How to Use#

Guide to using the Dine-In Order Accuracy application features.

Note — TARGET_DEVICE: To change the inference device, set TARGET_DEVICE in .env to GPU or CPU, then re-run setup:
cd ../ovms-service && ./setup_models.sh --app dine-in && cd ../dine-in
make down && make up

Gradio UI#

Access the web interface at http://localhost:7861.

Interface Overview#

Note — negative test case: The default MCD-1001 scenario in the Gradio UI intentionally submits a mismatched order (Cheeseburger / French Fries) against a tray image that contains Filet-O-Fish and Cheesy Fries. This demonstrates the application’s ability to detect an incorrect order. The result will show order_complete: ✗. To see a successful validation, select another scenario or update the order to match the tray.
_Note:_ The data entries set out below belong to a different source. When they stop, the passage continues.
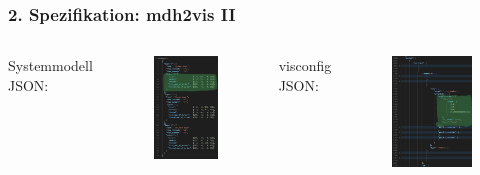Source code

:\documentclass{presentation}
\begin{document}
\begin{frame}
	\frametitle{2. Spezifikation: mdh2vis II}
	\begin{columns}
		Systemmodell JSON:
		\begin{figure}
			\includegraphics[width=0.6\linewidth]{images/gemm_model.png}
		\end{figure}
		visconfig JSON:
		\begin{figure}
			\includegraphics[width=0.7\linewidth]{images/gemm_model_vis.png}
		\end{figure}
	\end{columns}
\end{frame}
\end{document}
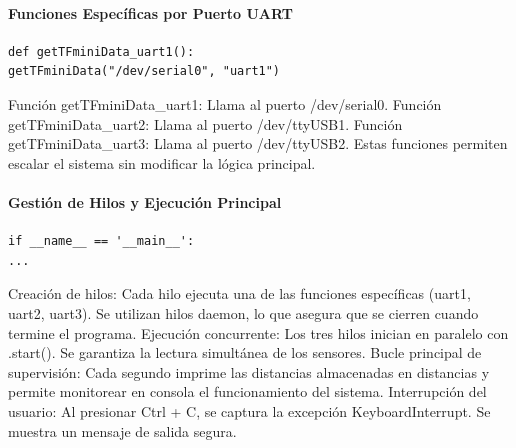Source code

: \documentclass[12pt,a4paper]{article}
\begin{document}
\paragraph{Funciones Específicas por Puerto UART}

\begin{verbatim}
def getTFminiData_uart1():
getTFminiData("/dev/serial0", "uart1")
\end{verbatim}
Función getTFminiData\_uart1: Llama al puerto /dev/serial0. Función getTFminiData\_uart2: Llama al puerto /dev/ttyUSB1. Función getTFminiData\_uart3: Llama al puerto /dev/ttyUSB2. Estas funciones permiten escalar el sistema sin modificar la lógica principal.

\paragraph{Gestión de Hilos y Ejecución Principal}
\begin{verbatim}
if __name__ == '__main__':
...
\end{verbatim}
Creación de hilos: Cada hilo ejecuta una de las funciones específicas (uart1, uart2, uart3). Se utilizan hilos daemon, lo que asegura que se cierren cuando termine el programa. Ejecución concurrente: Los tres hilos inician en paralelo con .start(). Se garantiza la lectura simultánea de los sensores. Bucle principal de supervisión: Cada segundo imprime las distancias almacenadas en distancias y permite monitorear en consola el funcionamiento del sistema. Interrupción del usuario: Al presionar Ctrl + C, se captura la excepción KeyboardInterrupt. Se muestra un mensaje de salida segura.
\end{document}
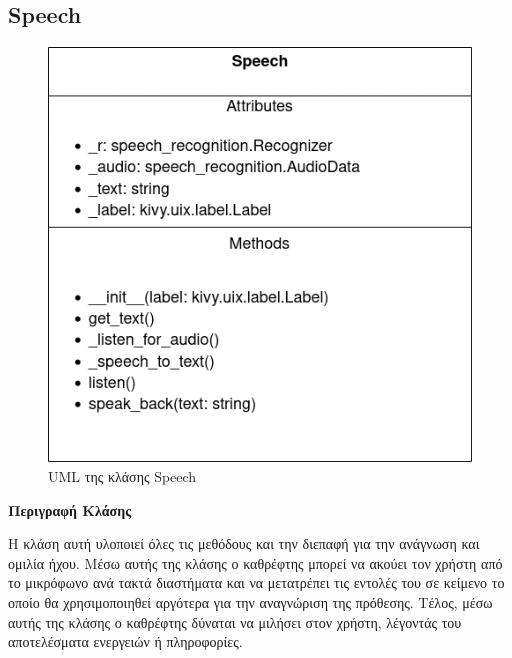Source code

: \subsection{Speech}
\begin{figure}[h]
    \centering
    \includegraphics[scale=0.7]{images/chapter4/uml_diagrams/Speech.png}
    \caption{UML της κλάσης Speech}
    \label{fig:speech}
\end{figure}
\noindent\textbf{Περιγραφή Κλάσης}

Η κλάση αυτή υλοποιεί όλες τις μεθόδους και την διεπαφή για την ανάγνωση και ομιλία ήχου. Μέσω αυτής της κλάσης ο καθρέφτης μπορεί να ακούει τον χρήστη από το μικρόφωνο ανά τακτά διαστήματα και να μετατρέπει τις εντολές του σε κείμενο το οποίο θα χρησιμοποιηθεί αργότερα για την αναγνώριση της πρόθεσης. Τέλος, μέσω αυτής της κλάσης ο καθρέφτης δύναται να μιλήσει στον χρήστη, λέγοντάς του αποτελέσματα ενεργειών ή πληροφορίες.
┌─────────────────────────────────────────────────────────────┐
│  Dine-In Order Accuracy Benchmark                           │
├─────────────────────────────────────────────────────────────┤
│                                                             │
│  Scenario: [MCD-1001 – McDonald's Table T12   ▼]           │
│                                                             │
│  ┌─────────────────────┐  ┌─────────────────────────────┐  │
│  │                     │  │ Order Manifest              │  │
│  │    [Plate Image]    │  │ ─────────────────           │  │
│  │                     │  │ items_ordered:              │  │
│  │                     │  │   - Cheeseburger            │  │
│  │                     │  │   - French Fries            │  │
│  │                     │  │                             │  │
│  └─────────────────────┘  └─────────────────────────────┘  │
│                                                             │
│  [Validate Plate]                                          │
│                                                             │
│  ┌─────────────────────┐  ┌─────────────────────────────┐  │
│  │ Validation Result   │  │ Performance Metrics         │  │
│  │ ─────────────────   │  │ ───────────────────         │  │
│  │ order_complete: ✗   │  │ vlm_inference_ms: 9003      │  │
│  │ accuracy_score: 0.0 │  │ cpu_utilization: 27%        │  │
│  │ missing_items: [..] │  │ gpu_utilization: 100%       │  │
│  │ extra_items: [...]  │  │ memory_utilization: 80%     │  │
│  └─────────────────────┘  └─────────────────────────────┘  │
│                                                             │
└─────────────────────────────────────────────────────────────┘

Usage Steps#

Select Scenario: Choose a test scenario from the dropdown
Review Order: Verify the order manifest on the right
Validate: Click “Validate Plate” button
Review Results: Check validation outcome and metrics

REST API#

Validate Single Image#

The application supports two complementary test scenarios with the bundled MCD-1001.png sample image (which depicts Filet-O-Fish and Cheesy Fries on the tray):

Negative test case — order does not match tray contents#

This example intentionally submits an order that does not match the items visible in MCD-1001.png. It demonstrates how the application detects a mismatch and reports missing and extra items. This is a valid production scenario: a customer receives the wrong items.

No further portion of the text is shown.